| Work instruction |
Scan the listing that follows and report how many lines contain "abcd". Write the number alone.

================================

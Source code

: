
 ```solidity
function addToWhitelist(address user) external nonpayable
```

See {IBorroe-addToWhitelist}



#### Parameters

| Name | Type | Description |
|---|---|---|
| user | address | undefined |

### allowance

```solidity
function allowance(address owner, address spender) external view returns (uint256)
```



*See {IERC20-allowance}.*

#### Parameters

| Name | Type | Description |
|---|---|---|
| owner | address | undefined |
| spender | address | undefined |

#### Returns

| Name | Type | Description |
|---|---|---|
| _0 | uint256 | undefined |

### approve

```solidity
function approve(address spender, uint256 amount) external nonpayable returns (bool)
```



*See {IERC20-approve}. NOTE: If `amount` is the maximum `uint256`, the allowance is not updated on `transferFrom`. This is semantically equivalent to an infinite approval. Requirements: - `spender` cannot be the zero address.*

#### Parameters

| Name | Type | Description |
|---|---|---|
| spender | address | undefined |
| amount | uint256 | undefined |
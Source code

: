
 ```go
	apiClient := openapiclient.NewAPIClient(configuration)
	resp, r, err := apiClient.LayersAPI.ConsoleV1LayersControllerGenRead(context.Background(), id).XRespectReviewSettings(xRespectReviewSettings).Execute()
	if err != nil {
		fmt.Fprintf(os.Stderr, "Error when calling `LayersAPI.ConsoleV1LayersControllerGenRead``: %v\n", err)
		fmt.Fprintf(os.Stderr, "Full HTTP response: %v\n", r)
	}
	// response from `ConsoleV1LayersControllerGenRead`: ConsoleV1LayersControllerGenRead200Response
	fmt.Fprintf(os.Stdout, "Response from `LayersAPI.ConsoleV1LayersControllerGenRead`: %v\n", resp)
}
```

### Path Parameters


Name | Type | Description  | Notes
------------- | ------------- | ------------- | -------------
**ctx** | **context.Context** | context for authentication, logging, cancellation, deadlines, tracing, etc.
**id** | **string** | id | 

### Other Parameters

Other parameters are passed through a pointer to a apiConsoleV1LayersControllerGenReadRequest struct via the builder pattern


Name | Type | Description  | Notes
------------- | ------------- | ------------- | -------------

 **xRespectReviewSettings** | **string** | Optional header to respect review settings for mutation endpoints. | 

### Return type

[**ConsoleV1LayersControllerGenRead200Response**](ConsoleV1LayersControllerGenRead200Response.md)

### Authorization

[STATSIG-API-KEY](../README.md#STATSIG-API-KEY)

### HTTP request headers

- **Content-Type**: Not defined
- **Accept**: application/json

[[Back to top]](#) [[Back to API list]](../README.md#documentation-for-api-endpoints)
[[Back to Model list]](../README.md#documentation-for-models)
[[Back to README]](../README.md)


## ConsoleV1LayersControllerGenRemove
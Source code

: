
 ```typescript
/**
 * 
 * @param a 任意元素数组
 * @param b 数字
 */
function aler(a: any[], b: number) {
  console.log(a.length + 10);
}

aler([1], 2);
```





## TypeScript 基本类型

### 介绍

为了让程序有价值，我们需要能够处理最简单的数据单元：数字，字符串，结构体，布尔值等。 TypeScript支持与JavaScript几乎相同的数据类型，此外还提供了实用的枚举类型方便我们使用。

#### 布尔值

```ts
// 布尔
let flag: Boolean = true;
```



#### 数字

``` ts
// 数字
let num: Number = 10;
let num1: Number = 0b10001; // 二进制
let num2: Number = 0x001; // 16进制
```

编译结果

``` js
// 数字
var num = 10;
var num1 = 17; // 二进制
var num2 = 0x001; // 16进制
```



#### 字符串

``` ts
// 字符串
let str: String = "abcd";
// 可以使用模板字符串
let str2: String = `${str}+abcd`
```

================================

| Solution below |
2